For VIRAM, on the other hand, performance starts low but quickly grows with *L* to a reasonable fraction of **Sqmat’s **theoretical peak performance, achieving almost 40% when *L*≥256. The vector pipelines effectively hide memory access overheads by overlapping loads with arithmetic operations. In addition, the on-chip DRAM allows for high-bandwidth and low latency memory access. These examples demonstrate that the architectural balance of VIRAM is better suited for this difficult class of problems, characterized by low computational requirements and relatively short vector lengths.

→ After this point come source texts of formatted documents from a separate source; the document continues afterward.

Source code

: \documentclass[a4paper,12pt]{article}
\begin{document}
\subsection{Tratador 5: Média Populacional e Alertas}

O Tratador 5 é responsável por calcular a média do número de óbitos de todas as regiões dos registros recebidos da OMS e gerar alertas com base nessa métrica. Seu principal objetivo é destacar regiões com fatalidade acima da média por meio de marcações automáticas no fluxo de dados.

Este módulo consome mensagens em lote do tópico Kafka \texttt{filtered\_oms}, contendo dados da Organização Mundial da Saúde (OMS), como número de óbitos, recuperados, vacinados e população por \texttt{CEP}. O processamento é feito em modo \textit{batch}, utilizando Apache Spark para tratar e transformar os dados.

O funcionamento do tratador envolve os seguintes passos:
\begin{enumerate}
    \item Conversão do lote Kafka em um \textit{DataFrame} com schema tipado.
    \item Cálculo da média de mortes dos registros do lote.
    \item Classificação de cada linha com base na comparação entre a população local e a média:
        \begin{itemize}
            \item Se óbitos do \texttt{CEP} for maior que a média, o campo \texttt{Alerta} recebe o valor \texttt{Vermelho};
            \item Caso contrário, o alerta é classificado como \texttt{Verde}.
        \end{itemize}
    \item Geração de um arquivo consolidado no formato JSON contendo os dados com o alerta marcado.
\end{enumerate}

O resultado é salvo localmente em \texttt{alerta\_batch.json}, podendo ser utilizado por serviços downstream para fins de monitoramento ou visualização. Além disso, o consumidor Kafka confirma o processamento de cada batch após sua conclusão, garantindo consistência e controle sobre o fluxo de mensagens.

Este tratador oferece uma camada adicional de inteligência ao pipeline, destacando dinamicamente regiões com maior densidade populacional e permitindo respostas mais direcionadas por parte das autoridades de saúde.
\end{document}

A critical issue in determining performance on VIRAM, however, is the memory access patterns. *Table 3* shows performance for *N*=1, *M*=1 and *L*=256 for various strides, both with and without address generation. Best performance is achieved when using unit-stride and no address generation as seen in column two. The third column demonstrates the effects of using the same unit-stride memory access pattern, but with address generation turned on in the assembly instructions: resulting in a 46% degradation of **Sqmat’s** performance. This is because VIRAM can only generate 4 addresses per cycle, independent of the data width. Although for 64-bit values there is sufficient address generation to load or store a value every cycle, but when working with the 8 32-bit lanes, the arithmetic units can more easily be starved for data. On the fourth and fifth columns performance significantly degrades due to both non-unit stride memory access patterns and the necessity of memory address generation. As we increase the memory stride, the DRAM bank structure can become apparent as multiple accesses to the same bank requires additional latency to charge the DRAM. The frequency of the bank-conflicts depends on the memory access pattern as well as number of banks and subbanks in the memory system. Stride effects are not as pronounced in Imagine, however, due to the on-chip streaming memory system, which allows multi-word records to be read in unit stride from main-memory and uses reorder buffers to properly arrange the data into the SRF, as discussed in *Section 2.3.*
**3.2.2 High Operations per Memory Access** *Table 4* presents performance results when the matrix is repeatedly squared (*M*=1,10,20), using the 3x3 matrix and a relatively large vector/stream length of 1024. As expected, both architectures achieve higher percentage of peak as *M* increases since there is more required computation for each word of data access. VIRAM achieves close to peak performance at 82% and 89% for *M*=10,20 respectively, an increase of more than a factor of 2 from the *M*=1 experiment. Imagine’s performance also improves to 38% (*M*=10) and 49% (*M*=20) efficiency, a 7x improvement from the single squaring (*M*=1) experiment.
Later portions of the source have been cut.